-------- Material provided

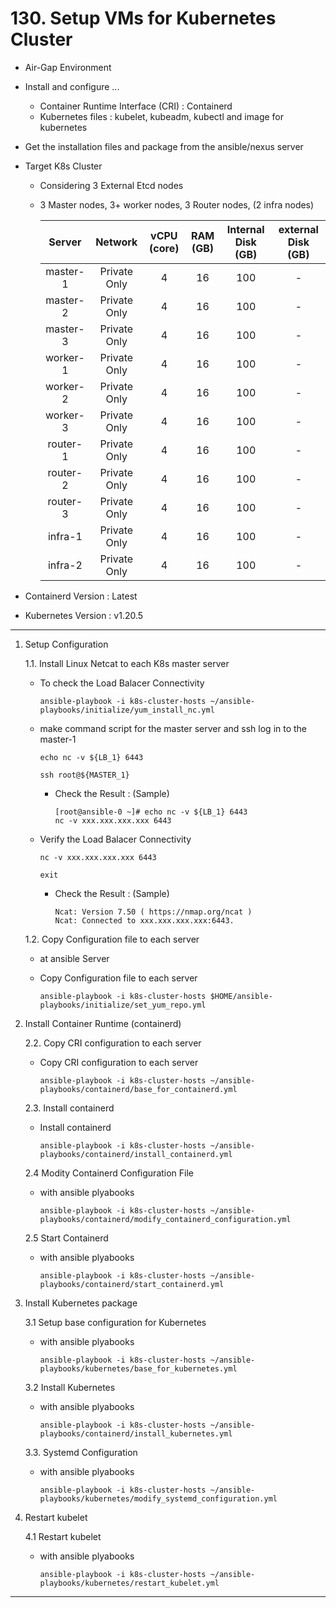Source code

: # **130. Setup VMs for Kubernetes Cluster**

- Air-Gap Environment
- Install and configure ...
  - Container Runtime Interface (CRI) : Containerd
  - Kubernetes files : kubelet, kubeadm, kubectl and image for kubernetes
- Get the installation files and package from the ansible/nexus server
- Target K8s Cluster
  - Considering 3 External Etcd nodes 
  - 3 Master nodes, 3+ worker nodes, 3 Router nodes, (2 infra nodes)
  
    | Server | Network | vCPU (core) | RAM (GB) | Internal Disk (GB) | external Disk (GB) |
    | :---: | :---: | :---: | :---: | :---: | :---: |
    | master-1 | Private Only | 4 | 16 | 100 | - |
    | master-2 | Private Only | 4 | 16 | 100 | - |
    | master-3 | Private Only | 4 | 16 | 100 | - |
    | worker-1 | Private Only | 4 | 16 | 100 | - |
    | worker-2 | Private Only | 4 | 16 | 100 | - |
    | worker-3 | Private Only | 4 | 16 | 100 | - |
    | router-1 | Private Only | 4 | 16 | 100 | - |
    | router-2 | Private Only | 4 | 16 | 100 | - |
    | router-3 | Private Only | 4 | 16 | 100 | - |
    | infra-1 | Private Only | 4 | 16 | 100 | - |
    | infra-2 | Private Only | 4 | 16 | 100 | - |

- Containerd Version : Latest  
- Kubernetes Version : v1.20.5

---

1. Setup Configuration

    1.1. Install Linux Netcat to each K8s master server

    - To check the Load Balacer Connectivity

          ansible-playbook -i k8s-cluster-hosts ~/ansible-playbooks/initialize/yum_install_nc.yml

    - make command script for the master server and ssh log in to the master-1

          echo nc -v ${LB_1} 6443

          ssh root@${MASTER_1}

      - Check the Result : (Sample)

            [root@ansible-0 ~]# echo nc -v ${LB_1} 6443
            nc -v xxx.xxx.xxx.xxx 6443
        
    - Verify the Load Balacer Connectivity
        
          nc -v xxx.xxx.xxx.xxx 6443

          exit

      - Check the Result : (Sample)

            Ncat: Version 7.50 ( https://nmap.org/ncat )
            Ncat: Connected to xxx.xxx.xxx.xxx:6443.




    1.2. Copy Configuration file to each server

    - at ansible Server

    - Copy Configuration file to each server

          ansible-playbook -i k8s-cluster-hosts $HOME/ansible-playbooks/initialize/set_yum_repo.yml


2. Install Container Runtime (containerd)

    2.2. Copy CRI configuration to each server

    - Copy CRI configuration to each server

          ansible-playbook -i k8s-cluster-hosts ~/ansible-playbooks/containerd/base_for_containerd.yml

    2.3. Install containerd
    - Install containerd

          ansible-playbook -i k8s-cluster-hosts ~/ansible-playbooks/containerd/install_containerd.yml


    2.4 Modity Containerd Configuration File
    - with ansible plyabooks

          ansible-playbook -i k8s-cluster-hosts ~/ansible-playbooks/containerd/modify_containerd_configuration.yml

    2.5 Start Containerd
    - with ansible plyabooks
          
          ansible-playbook -i k8s-cluster-hosts ~/ansible-playbooks/containerd/start_containerd.yml

         
3. Install Kubernetes package

    3.1 Setup base configuration for Kubernetes
    - with ansible plyabooks

          ansible-playbook -i k8s-cluster-hosts ~/ansible-playbooks/kubernetes/base_for_kubernetes.yml

    3.2 Install Kubernetes
    - with ansible plyabooks    


          ansible-playbook -i k8s-cluster-hosts ~/ansible-playbooks/containerd/install_kubernetes.yml


    3.3. Systemd Configuration
    - with ansible plyabooks    

          ansible-playbook -i k8s-cluster-hosts ~/ansible-playbooks/kubernetes/modify_systemd_configuration.yml

4. Restart kubelet

    4.1  Restart kubelet
    - with ansible plyabooks 

          ansible-playbook -i k8s-cluster-hosts ~/ansible-playbooks/kubernetes/restart_kubelet.yml

---
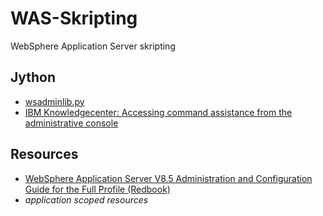 # WAS-Skripting
WebSphere Application Server skripting


## Jython
* [wsadminlib.py ](http://wsadminlib.blogspot.com/)
* [IBM Knowledgecenter: Accessing command assistance from the administrative console](https://www.ibm.com/support/knowledgecenter/en/SSEQTP_8.5.5/com.ibm.websphere.base.doc/ae/tcon_command_assist.html)

## Resources
* [WebSphere Application Server V8.5
Administration and Configuration
Guide for the Full Profile (Redbook)](http://www.redbooks.ibm.com/redbooks/pdfs/sg248056.pdf)
* _application scoped resources_
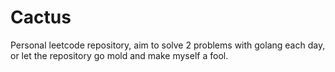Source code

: # Cactus
Personal leetcode repository, aim to solve 2 problems with golang each day, or let the repository go mold and make myself a fool. 
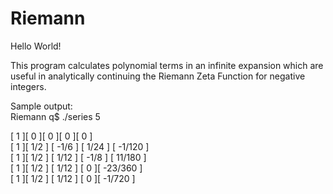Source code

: # Riemann

Hello World!

This program calculates polynomial terms in an infinite expansion 
which are useful in analytically continuing the Riemann Zeta Function
for negative integers.

Sample output: <br />
Riemann q$ ./series 5

[ 1 ][ 0 ][ 0 ][ 0 ][ 0 ] <br />
[ 1 ][ 1/2 ] [ -1/6 ] [ 1/24 ] [ -1/120 ] <br />
[ 1 ][ 1/2 ] [ 1/12 ] [ -1/8 ] [ 11/180 ] <br />
[ 1 ][ 1/2 ] [ 1/12 ] [ 0 ][ -23/360 ] <br />
[ 1 ][ 1/2 ] [ 1/12 ] [ 0 ][ -1/720 ] <br />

----------------

• About this exercise
Print exactly the lines from the first line of the records above through the line containing "external Disk (GB) |", both included, and leave the pictures out.

• Solution
Source code

: # **130. Setup VMs for Kubernetes Cluster**

- Air-Gap Environment
- Install and configure ...
  - Container Runtime Interface (CRI) : Containerd
  - Kubernetes files : kubelet, kubeadm, kubectl and image for kubernetes
- Get the installation files and package from the ansible/nexus server
- Target K8s Cluster
  - Considering 3 External Etcd nodes 
  - 3 Master nodes, 3+ worker nodes, 3 Router nodes, (2 infra nodes)
  
    | Server | Network | vCPU (core) | RAM (GB) | Internal Disk (GB) | external Disk (GB) |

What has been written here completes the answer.